Brian Fox: And we also double check when somebody comes to sign up, we have a number of different ways that we look to make sure that they in fact control the domain or that the project is what they say it is. So we do the best we can to make sure, somebody is not masquerading. But if we didn't have the group ID as part of Maven, it would be that much harder. And that's one of those things that I really wish new package systems that came along would really think about that.

Andrew Nesbitt: It feels like a lot of the similar problems to DNS were trying to decide on should this domain name be allowed where it matches, or it's very close to Google but it's using like a [inaudible 00:45:39] zero character instead of an O.

Brian Fox: Yes. It's a very similar problem. I mean, in this case it's maybe, I guess it's maybe more like issuing an SSL certificate for a particular domain, making sure that the person asking for the certificate is authorized to secure that domain. I think that's sort of an equivalent to what we do, before we give you access to just universally publish into a particular ecosystem.

Andrew Nesbitt: Where npm is more like let's encrypt and it allows you to self serve?

Brian Fox: That's a great analogy. Yes, that's exactly it.

Andrew Nesbitt: So Java as a mature project has a lot of different versions that are out in the wild that projects are using. How does Maven help people developing packages to manage packages that run on all those different versions?
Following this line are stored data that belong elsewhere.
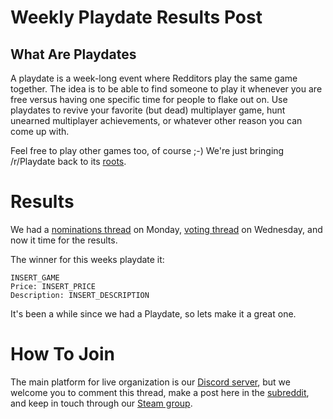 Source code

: # Weekly Playdate Results Post

## What Are Playdates

A playdate is a week-long event where Redditors play the same game together. The idea is to be able to find someone to play it whenever you are free versus having one specific time for people to flake out on. Use playdates to revive your favorite (but dead) multiplayer game, hunt unearned multiplayer achievements, or whatever other reason you can come up with.

Feel free to play other games too, of course ;-) We're just bringing /r/Playdate back to its [roots](https://www.reddit.com/r/gaming/comments/j8hpz/idea_for_subreddit_organize_nights_around/).

# Results

We had a [nominations thread](https://redd.it/75dnoi) on Monday, [voting thread](https://redd.it/75txk1) on Wednesday, and now it time for the results.

The winner for this weeks playdate it:

    INSERT_GAME
    Price: INSERT_PRICE
    Description: INSERT_DESCRIPTION
    
It's been a while since we had a Playdate, so lets make it a great one. 

# How To Join

The main platform for live organization is our [Discord server](https://discord.gg/playdate), but we welcome you to comment this thread, make a post here in the [subreddit](https://www.reddit.com/r/Playdate/submit?selftext=true), and keep in touch through our [Steam group](http://steamcommunity.com/groups/joinplaydate).
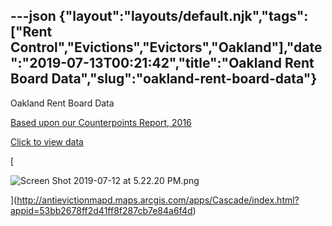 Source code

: ---json
{"layout":"layouts/default.njk","tags":["Rent Control","Evictions","Evictors","Oakland"],"date":"2019-07-13T00:21:42","title":"Oakland Rent Board Data","slug":"oakland-rent-board-data"}
---

Oakland Rent Board Data

[Based upon our Counterpoints Report, 2016](http://antievictionmapd.maps.arcgis.com/apps/Cascade/index.html?appid=53bb2678ff2d41ff8f287cb7e84a6f4d)

[Click to view data](http://antievictionmapd.maps.arcgis.com/apps/Cascade/index.html?appid=53bb2678ff2d41ff8f287cb7e84a6f4d)

[

![Screen Shot 2019-07-12 at 5.22.20 PM.png](https://images.squarespace-cdn.com/content/v1/52b7d7a6e4b0b3e376ac8ea2/1562977365440-D2SPHLVRIRMM4JJCIUVX/ke17ZwdGBToddI8pDm48kChXeOQDIpmZT68w4L6YhFwUqsxRUqqbr1mOJYKfIPR7LoDQ9mXPOjoJoqy81S2I8N_N4V1vUb5AoIIIbLZhVYxCRW4BPu10St3TBAUQYVKcRbre8Te_sCvSH2MCn_EhvVEjC_03ov9XAXQcfxfaD7PeqiL2NcqkZWHJjWgHUH_4/Screen+Shot+2019-07-12+at+5.22.20+PM.png)

](http://antievictionmapd.maps.arcgis.com/apps/Cascade/index.html?appid=53bb2678ff2d41ff8f287cb7e84a6f4d) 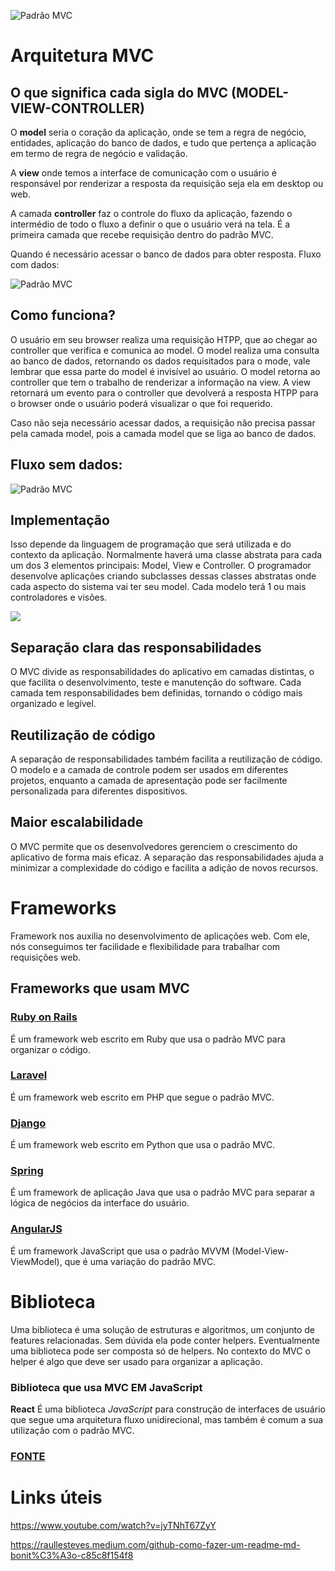 
![ Padrão MVC ](https://res.cloudinary.com/practicaldev/image/fetch/s--CGsBK2z7--/c_limit%2Cf_auto%2Cfl_progressive%2Cq_auto%2Cw_880/https://dev-to-uploads.s3.amazonaws.com/i/7py33y398bt1zbahbp9b.png)

# Arquitetura MVC

## O que significa cada sigla do MVC (MODEL-VIEW-CONTROLLER)
O **model** seria o coração da aplicação, onde se tem a regra de negócio, entidades, aplicação do banco de dados, e tudo que pertença a aplicação em termo de regra de negócio e validação.

A **view** onde temos a interface de comunicação com o usuário é responsável por renderizar a resposta da requisição seja ela em desktop ou web.

A camada **controller** faz o controle do fluxo da aplicação, fazendo o intermédio de todo o fluxo a definir o que o usuário verá na tela. É a primeira camada que recebe requisição dentro do padrão MVC.


Quando é necessário acessar o banco de dados para obter resposta.
Fluxo com dados:

![ Padrão MVC ](https://res.cloudinary.com/practicaldev/image/fetch/s--WRqP1wRZ--/c_limit%2Cf_auto%2Cfl_progressive%2Cq_auto%2Cw_880/https://dev-to-uploads.s3.amazonaws.com/i/s6lry3h9nlfwjftsjz73.png)

## Como funciona?
O usuário em seu browser realiza uma requisição HTPP, que ao chegar ao controller que verifica e comunica ao model. O model realiza uma consulta ao banco de dados, retornando os dados requisitados para o mode, vale lembrar que essa parte do model é invisível ao usuário. O model retorna ao controller que tem o trabalho de renderizar a informação na view. A view retornará um evento para o controller que devolverá a resposta HTPP para o browser onde o usuário poderá visualizar o que foi requerido.

Caso não seja necessário acessar dados, a requisição não precisa passar pela camada model, pois a camada model que se liga ao banco de dados.
## Fluxo sem dados:
![ Padrão MVC ](https://res.cloudinary.com/practicaldev/image/fetch/s--Jub-QAtQ--/c_limit%2Cf_auto%2Cfl_progressive%2Cq_auto%2Cw_880/https://dev-to-uploads.s3.amazonaws.com/i/d26flx2yttu1idqyuf6i.png)
## Implementação
Isso depende da linguagem de programação que será utilizada e do contexto da aplicação. Normalmente haverá uma classe abstrata para cada um dos 3 elementos principais: Model, View e Controller. O programador desenvolve aplicações criando subclasses dessas classes abstratas onde cada aspecto do sistema vai ter seu model. Cada modelo terá 1 ou mais controladores e visões.


![](https://www.usandopy.com/media/uploads/2023/03/22/pt-cover-website-22.png)           

## Separação clara das responsabilidades
O MVC divide as responsabilidades do aplicativo em camadas distintas, o que facilita o desenvolvimento, teste e manutenção do software. Cada camada tem responsabilidades bem definidas, tornando o código mais organizado e legível.

## Reutilização de código
A separação de responsabilidades também facilita a reutilização de código. O modelo e a camada de controle podem ser usados em diferentes projetos, enquanto a camada de apresentação pode ser facilmente personalizada para diferentes dispositivos.

## Maior escalabilidade
O MVC permite que os desenvolvedores gerenciem o crescimento do aplicativo de forma mais eficaz. A separação das responsabilidades ajuda a minimizar a complexidade do código e facilita a adição de novos recursos.



# Frameworks
Framework nos auxilia no desenvolvimento de aplicações web. Com ele, nós conseguimos ter facilidade e flexibilidade para trabalhar com requisições web.

## Frameworks que usam MVC

### [Ruby on Rails](https://www.ruby-lang.org/pt/documentation/)
É um framework web escrito em Ruby que usa o padrão MVC para organizar o código.

### [Laravel](https://laravel.com/)
É um framework web escrito em PHP que segue o padrão MVC.

### [Django](https://docs.djangoproject.com/pt-br/4.2/)
É um framework web escrito em Python que usa o padrão MVC.

### [Spring](https://docs.spring.io/spring-boot/docs/current/reference/htmlsingle/)
É um framework de aplicação Java que usa o padrão MVC para separar a lógica de negócios da interface do usuário.

### [AngularJS](https://docs.angularjs.org/guide)
É um framework JavaScript que usa o padrão MVVM (Model-View-ViewModel), que é uma variação do padrão MVC.




# Biblioteca 

Uma biblioteca é uma solução de estruturas e algoritmos, um conjunto de features relacionadas. Sem dúvida ela pode conter helpers. Eventualmente uma biblioteca pode ser composta só de helpers. No contexto do MVC o helper é algo que deve ser usado para organizar a aplicação.

### Biblioteca que usa MVC EM JavaScript 
**React**
É uma biblioteca *JavaScript* para construção de interfaces de usuário que segue uma arquitetura fluxo unidirecional, mas também é comum a sua utilização com o padrão MVC.

### [FONTE](https://dev.to/elisangelamsilva/principais-conceitos-do-padrao-mvc-model-view-controller-1o5a)

# Links úteis
https://www.youtube.com/watch?v=jyTNhT67ZyY

https://raullesteves.medium.com/github-como-fazer-um-readme-md-bonit%C3%A3o-c85c8f154f8
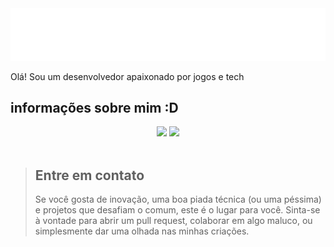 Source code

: <img src="styles.svg"/>

Olá! Sou um desenvolvedor apaixonado por jogos e tech

## informações sobre mim :D
<div style="display: block; text-align: center; justify-items: left; ">
    <img width="600px" src="https://github-readme-stats.vercel.app/api?username=pessoa736&show_icons=true&theme=merko"/>
    <img width="600px" src="https://github-readme-stats.vercel.app/api/top-langs/?username=pessoa736&langs_count=8&layout=compact"/>
</div><br>

> ## Entre em contato
> Se você gosta de inovação, uma boa piada técnica (ou uma péssima) e projetos que desafiam o comum, este é o lugar para você. Sinta-se à vontade para abrir um pull request, colaborar em algo maluco, ou simplesmente dar uma olhada nas minhas criações. 
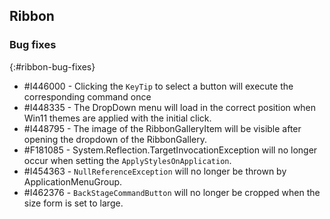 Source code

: ## Ribbon

### Bug fixes
{:#ribbon-bug-fixes}

* \#I446000 - Clicking the `KeyTip` to select a button will execute the corresponding command once
* \#I448335 - The DropDown menu will load in the correct position when Win11 themes are applied with the initial click.
* \#I448795 - The image of the RibbonGalleryItem will be visible after opening the dropdown of the RibbonGallery.
* \#F181085 - System.Reflection.TargetInvocationException will no longer occur when setting the `ApplyStylesOnApplication`.
* \#I454363 - `NullReferenceException` will no longer be thrown by ApplicationMenuGroup.
* \#I462376 - `BackStageCommandButton` will no longer be cropped when the size form is set to large. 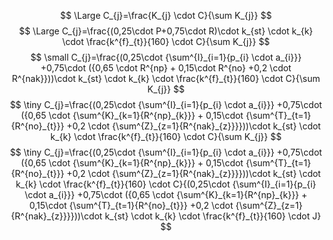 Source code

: $$
\Large C_{j}=\frac{K_{j} \cdot C}{\sum K_{j}}
$$
$$
\Large C_{j}=\frac{(0,25\cdot P+0,75\cdot R)\cdot k_{st} \cdot k_{k} \cdot \frac{k^{f}_{t}}{160} \cdot C}{\sum K_{j}}
$$
$$
\small C_{j}=\frac{(0,25\cdot {\sum^{I}_{i=1}{p_{i} \cdot a_{i}}} +0,75\cdot ({0,65 \cdot R^{np} + 0,15\cdot R^{no} +0,2 \cdot R^{nak}}))\cdot k_{st} \cdot k_{k} \cdot \frac{k^{f}_{t}}{160} \cdot C}{\sum K_{j}}
$$
$$
\tiny C_{j}=\frac{(0,25\cdot {\sum^{I}_{i=1}{p_{i} \cdot a_{i}}} +0,75\cdot ({0,65 \cdot {\sum^{K}_{k=1}{R^{np}_{k}}} + 0,15\cdot {\sum^{T}_{t=1}{R^{no}_{t}}} +0,2 \cdot {\sum^{Z}_{z=1}{R^{nak}_{z}}}}))\cdot k_{st} \cdot k_{k} \cdot \frac{k^{f}_{t}}{160} \cdot C}{\sum K_{j}}
$$
$$
\tiny C_{j}=\frac{(0,25\cdot {\sum^{I}_{i=1}{p_{i} \cdot a_{i}}} +0,75\cdot ({0,65 \cdot {\sum^{K}_{k=1}{R^{np}_{k}}} + 0,15\cdot {\sum^{T}_{t=1}{R^{no}_{t}}} +0,2 \cdot {\sum^{Z}_{z=1}{R^{nak}_{z}}}}))\cdot k_{st} \cdot k_{k} \cdot \frac{k^{f}_{t}}{160} \cdot C}{(0,25\cdot {\sum^{I}_{i=1}{p_{i} \cdot a_{i}}} +0,75\cdot ({0,65 \cdot {\sum^{K}_{k=1}{R^{np}_{k}}} + 0,15\cdot {\sum^{T}_{t=1}{R^{no}_{t}}} +0,2 \cdot {\sum^{Z}_{z=1}{R^{nak}_{z}}}}))\cdot k_{st} \cdot k_{k} \cdot \frac{k^{f}_{t}}{160} \cdot J}
$$

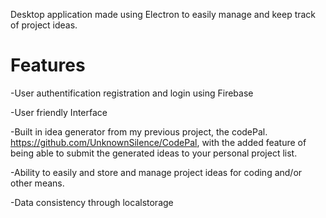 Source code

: Desktop application made using Electron to easily manage and keep track of project ideas.

Features
======================================

-User authentification registration and login using Firebase

-User friendly Interface

-Built in idea generator from my previous project, the codePal. https://github.com/UnknownSilence/CodePal, with the added feature of being able to submit the generated ideas to your personal project list.

-Ability to easily and store and manage project ideas for coding and/or other means.

-Data consistency through localstorage

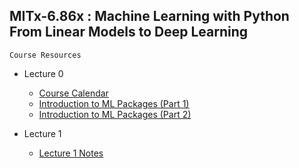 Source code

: ## MITx-6.86x : Machine Learning with Python From Linear Models to Deep Learning

`Course Resources`

* Lecture 0
  * [Course Calendar](https://github.com/nrx33/MITx_6.86x/blob/main/course_resources/course_calendar.pdf)<br> 
  * [Introduction to ML Packages (Part 1)](https://nbviewer.org/github/Varal7/ml-tutorial/blob/master/Part1.ipynb) <br>
  * [Introduction to ML Packages (Part 2)](https://nbviewer.org/github/Varal7/ml-tutorial/blob/master/Part2.ipynb)

* Lecture 1
  * [Lecture 1 Notes](https://github.com/nrx33/MITx_6.86x/blob/main/course_resources/lecture_1_notes.pdf)<br> 

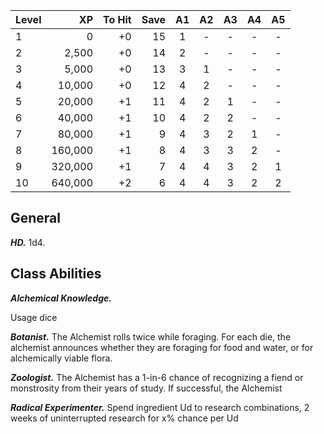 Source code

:| Level | XP  | To Hit | Save | A1 | A2 | A3 | A4 | A5 |
| ----- | --: | --: | ------: | :-: | :-: | :-: | :-: | :-: |
| 1 | 0 | +0 | 15 | 1 | - | - | - | - | 
| 2 | 2,500 | +0 | 14 | 2 | - | - | - | - |
| 3 | 5,000 | +0 | 13 | 3 | 1 |  - | - | - | 
| 4 | 10,000 | +0 | 12 | 4 | 2 |  - | - | - |
| 5 | 20,000 | +1 | 11 | 4 | 2 | 1 |  - | - |
| 6 | 40,000 | +1 | 10 | 4 | 2 | 2 |  - | - |
| 7 | 80,000 | +1 | 9 | 4 | 3 | 2 | 1 |  - | 
| 8 | 160,000 | +1 | 8 | 4 | 3 | 3 | 2 |  - |
| 9 | 320,000 | +1 | 7 | 4 | 4 | 3 | 2 | 1 | 
| 10 | 640,000 | +2 | 6 | 4 | 4 | 3 | 2 | 2 |

## General
***HD.*** 1d4.

## Class Abilities
***Alchemical Knowledge.***

Usage dice

***Botanist.*** The Alchemist rolls twice while foraging. For each die, the alchemist announces whether they are foraging for food and water, or for alchemically viable flora.

***Zoologist.*** The Alchemist has a 1-in-6 chance of recognizing a fiend or monstrosity from their years of study. If successful, the Alchemist 

***Radical Experimenter.*** Spend ingredient Ud to research combinations, 2 weeks of uninterrupted research for x% chance per Ud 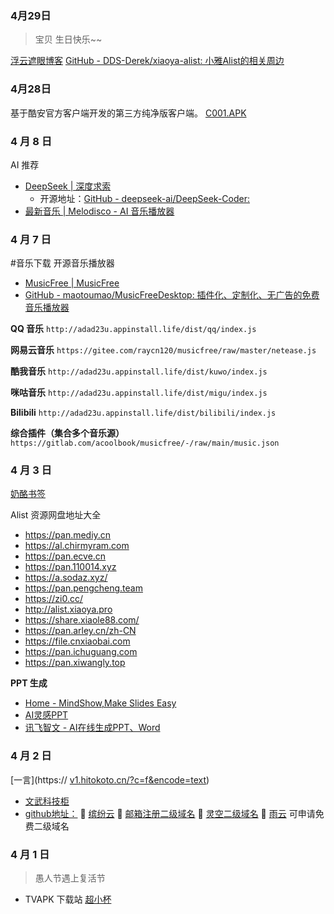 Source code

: 
### 4月29日
>宝贝 生日快乐~~

[浮云遮眼博客](https://blog.ddsrem.com/)
[GitHub - DDS-Derek/xiaoya-alist: 小雅Alist的相关周边](https://github.com/DDS-Derek/xiaoya-alist)

### 4月28日
基于酷安官方客户端开发的第三方纯净版客户端。
[C001.APK](https://www.123pan.com/s/ukeA-dUWI3.html)

### 4 月 8 日
AI 推荐
- [DeepSeek | 深度求索](https://www.deepseek.com/)
	- 开源地址：[GitHub - deepseek-ai/DeepSeek-Coder:](https://github.com/deepseek-ai/deepseek-coder)
- [最新音乐 | Melodisco - AI 音乐播放器](https://melodis.co/zh/newest)
### 4 月 7 日
#音乐下载
开源音乐播放器
- [MusicFree | MusicFree](https://musicfree.upup.fun/)
- [GitHub - maotoumao/MusicFreeDesktop: 插件化、定制化、无广告的免费音乐播放器](https://github.com/maotoumao/MusicFreeDesktop)

**QQ 音乐**
`http://adad23u.appinstall.life/dist/qq/index.js`

**网易云音乐**
`https://gitee.com/raycn120/musicfree/raw/master/netease.js`

**酷我音乐**
`http://adad23u.appinstall.life/dist/kuwo/index.js`

**咪咕音乐**
`http://adad23u.appinstall.life/dist/migu/index.js`

**Bilibili**
`http://adad23u.appinstall.life/dist/bilibili/index.js`

**综合插件（集合多个音乐源）**
`https://gitlab.com/acoolbook/musicfree/-/raw/main/music.json`



### 4 月 3 日
[奶酪书签](https://cqmzgg.lanzn.com/isdri1tr7efe)

Alist 资源网盘地址大全

- https://pan.mediy.cn
- https://al.chirmyram.com
- https://pan.ecve.cn
- https://pan.110014.xyz
- https://a.sodaz.xyz/
- https://pan.pengcheng.team
- https://zi0.cc/
- http://alist.xiaoya.pro
- https://share.xiaole88.com/
- https://pan.arley.cn/zh-CN
- https://file.cnxiaobai.com
- https://pan.ichuguang.com
- https://pan.xiwangly.top


**PPT 生成**
- [Home - MindShow,Make Slides Easy](https://www.mindshow.fun/#/home)
- [AI灵感PPT](https://www.lgppt.cn/)
- [讯飞智文 - AI在线生成PPT、Word](https://zhiwen.xfyun.cn/)

### 4 月 2 日
[一言](https:// [v1.hitokoto.cn/?c=f&encode=text](https://v1.hitokoto.cn/?c=f&encode=text))
- [文武科技柜](https://www.wangdu.site/)
- [github地址：](https://github.com/dongyubin)
🥇 [缤纷云](https://www.bitiful.com/)
🥇 [邮箱注册二级域名](https://desec.io/)
🥇 [灵空二级域名](https://www.lkdns.top/)
🥇 [雨云](https://www.rainyun.com/home) 可申请免费二级域名
### 4 月 1 日

> 愚人节遇上复活节

- TVAPK 下载站 [超小杯](https://www.rjcxb.com/category/apk/tvapk)


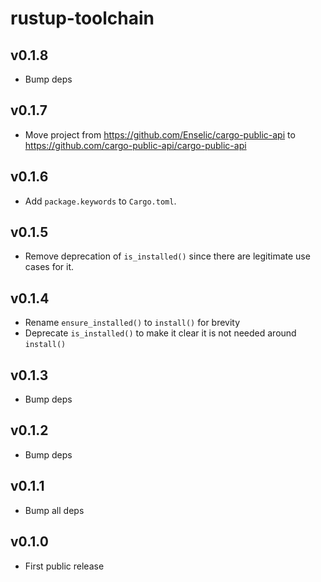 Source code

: # rustup-toolchain

## v0.1.8
* Bump deps

## v0.1.7
* Move project from https://github.com/Enselic/cargo-public-api to https://github.com/cargo-public-api/cargo-public-api

## v0.1.6
* Add `package.keywords` to `Cargo.toml`.

## v0.1.5
* Remove deprecation of `is_installed()` since there are legitimate use cases for it.

## v0.1.4
* Rename `ensure_installed()` to `install()` for brevity
* Deprecate `is_installed()` to make it clear it is not needed around `install()`

## v0.1.3
* Bump deps

## v0.1.2
* Bump deps

## v0.1.1
* Bump all deps

## v0.1.0
* First public release
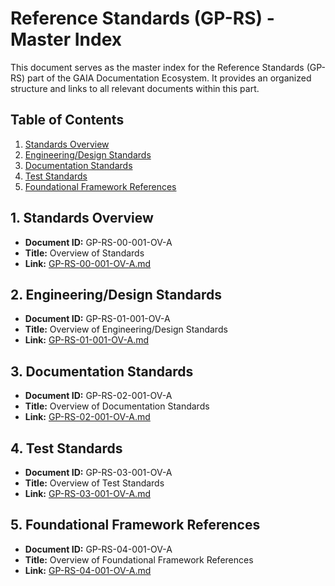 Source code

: # Reference Standards (GP-RS) - Master Index

This document serves as the master index for the Reference Standards (GP-RS) part of the GAIA Documentation Ecosystem. It provides an organized structure and links to all relevant documents within this part.

## Table of Contents

1. [Standards Overview](#standards-overview)
2. [Engineering/Design Standards](#engineeringdesign-standards)
3. [Documentation Standards](#documentation-standards)
4. [Test Standards](#test-standards)
5. [Foundational Framework References](#foundational-framework-references)

## 1. Standards Overview

- **Document ID:** GP-RS-00-001-OV-A
- **Title:** Overview of Standards
- **Link:** [GP-RS-00-001-OV-A.md](GP-RS-00-001-OV-A.md)

## 2. Engineering/Design Standards

- **Document ID:** GP-RS-01-001-OV-A
- **Title:** Overview of Engineering/Design Standards
- **Link:** [GP-RS-01-001-OV-A.md](GP-RS-01-001-OV-A.md)

## 3. Documentation Standards

- **Document ID:** GP-RS-02-001-OV-A
- **Title:** Overview of Documentation Standards
- **Link:** [GP-RS-02-001-OV-A.md](GP-RS-02-001-OV-A.md)

## 4. Test Standards

- **Document ID:** GP-RS-03-001-OV-A
- **Title:** Overview of Test Standards
- **Link:** [GP-RS-03-001-OV-A.md](GP-RS-03-001-OV-A.md)

## 5. Foundational Framework References

- **Document ID:** GP-RS-04-001-OV-A
- **Title:** Overview of Foundational Framework References
- **Link:** [GP-RS-04-001-OV-A.md](GP-RS-04-001-OV-A.md)
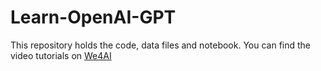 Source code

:# Learn-OpenAI-GPT
This repository holds the code, data files and notebook. You can find the video tutorials on [We4AI](https://www.youtube.com/playlist?list=PLkfMTNRr8HLns0WausbSPz70Tc5mUxFQU)
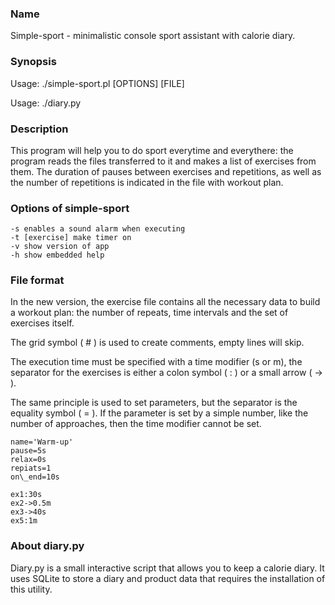 
### Name

Simple-sport - minimalistic console sport assistant with calorie diary.

### Synopsis

Usage: ./simple-sport.pl [OPTIONS] [FILE]

Usage: ./diary.py

### Description

This program will help you to do sport everytime and everythere: the program reads the files transferred to it and makes a list of exercises from them. The duration of pauses between exercises and repetitions, as well as the number of repetitions is indicated in the file with workout plan.

### Options of simple-sport

    -s enables a sound alarm when executing
    -t [exercise] make timer on
    -v show version of app
    -h show embedded help

### File format

In the new version, the exercise file contains all the necessary data to build a workout plan: the number of repeats, time intervals and the set of exercises itself.

The grid symbol ( # ) is used to create comments, empty lines will skip.

The execution time must be specified with a time modifier (s or m), the separator for the exercises is either a colon symbol ( : ) or a small arrow ( -> ).

The same principle is used to set parameters, but the separator is the equality symbol ( = ). If the parameter is set by a simple number, like the number of approaches, then the time modifier cannot be set.

    name='Warm-up'
    pause=5s
    relax=0s
    repiats=1
    on\_end=10s

    ex1:30s
    ex2->0.5m
    ex3->40s
    ex5:1m

### About diary.py

Diary.py is a small interactive script that allows you to keep a calorie diary. It uses SQLite to store a diary and product data that requires the installation of this utility.
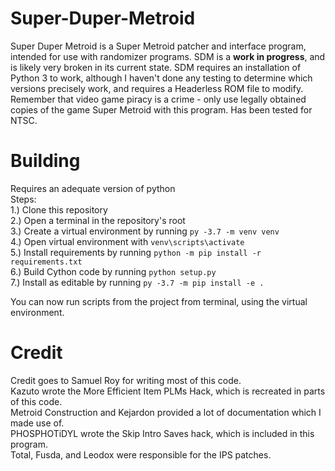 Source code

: # Super-Duper-Metroid
Super Duper Metroid is a Super Metroid patcher and interface program, intended for use with randomizer programs. SDM is a **work in progress**, and is likely very broken in its current state. SDM requires an installation of Python 3 to work, although I haven't done any testing to determine which versions precisely work, and requires a Headerless ROM file to modify. Remember that video game piracy is a crime - only use legally obtained copies of the game Super Metroid with this program. Has been tested for NTSC.

# Building
Requires an adequate version of python  
Steps:  
1.) Clone this repository  
2.) Open a terminal in the repository's root  
3.) Create a virtual environment by running `py -3.7 -m venv venv`  
4.) Open virtual environment with `venv\scripts\activate`  
5.) Install requirements by running `python -m pip install -r requirements.txt`  
6.) Build Cython code by running `python setup.py`  
7.) Install as editable by running `py -3.7 -m pip install -e .`
  
You can now run scripts from the project from terminal, using the virtual environment.  

# Credit
Credit goes to Samuel Roy for writing most of this code.  
Kazuto wrote the More Efficient Item PLMs Hack, which is recreated in parts of this code.  
Metroid Construction and Kejardon provided a lot of documentation which I made use of.  
PHOSPHOTiDYL wrote the Skip Intro Saves hack, which is included in this program.  
Total, Fusda, and Leodox were responsible for the IPS patches.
Brian Fox: Great question. For the most part, components built with one version of Java are forward compatible. So something built with Java 5 Java 6, will one run just fine on Java 9. And so dealing with the vagaries of Java itself, the run time is not something that Maven has to tackle. Where we get into that a little bit is, sometimes there are requirements that you can set in your POM that my project must be built on at least this version of Java, that so you know it's going to compile and that you can produce the byte code that you want.

Brian Fox: So Maven the project itself, helps people deal with that. But there's not a lot that we have to do at least so far in terms of the Java versions. Now I mentioned earlier the Jigsaw project from Java 9 which is an attempt to modularize the JVM itself and it produces a first class concept of a module, which is very similar to a Maven dependency, but it's not quite. And so a lot of the work on within Maven lately is to try and figure out how do we maintain compatibility with this new model.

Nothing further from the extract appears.